Count how many lines in the entries below hold "Angeles". Only the number belongs in the answer.

##### Source material #####

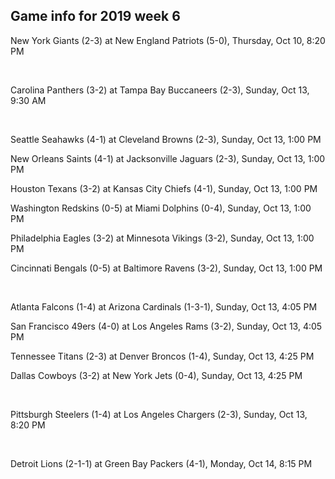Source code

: ## Game info for 2019 week 6
New York Giants (2-3) at New England Patriots (5-0), Thursday, Oct 10, 8:20 PM


<br/>

Carolina Panthers (3-2) at Tampa Bay Buccaneers (2-3), Sunday, Oct 13, 9:30 AM


<br/>

Seattle Seahawks (4-1) at Cleveland Browns (2-3), Sunday, Oct 13, 1:00 PM

New Orleans Saints (4-1) at Jacksonville Jaguars (2-3), Sunday, Oct 13, 1:00 PM

Houston Texans (3-2) at Kansas City Chiefs (4-1), Sunday, Oct 13, 1:00 PM

Washington Redskins (0-5) at Miami Dolphins (0-4), Sunday, Oct 13, 1:00 PM

Philadelphia Eagles (3-2) at Minnesota Vikings (3-2), Sunday, Oct 13, 1:00 PM

Cincinnati Bengals (0-5) at Baltimore Ravens (3-2), Sunday, Oct 13, 1:00 PM


<br/>

Atlanta Falcons (1-4) at Arizona Cardinals (1-3-1), Sunday, Oct 13, 4:05 PM

San Francisco 49ers (4-0) at Los Angeles Rams (3-2), Sunday, Oct 13, 4:05 PM

Tennessee Titans (2-3) at Denver Broncos (1-4), Sunday, Oct 13, 4:25 PM

Dallas Cowboys (3-2) at New York Jets (0-4), Sunday, Oct 13, 4:25 PM


<br/>

Pittsburgh Steelers (1-4) at Los Angeles Chargers (2-3), Sunday, Oct 13, 8:20 PM


<br/>

Detroit Lions (2-1-1) at Green Bay Packers (4-1), Monday, Oct 14, 8:15 PM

#####

→ Your solution:
2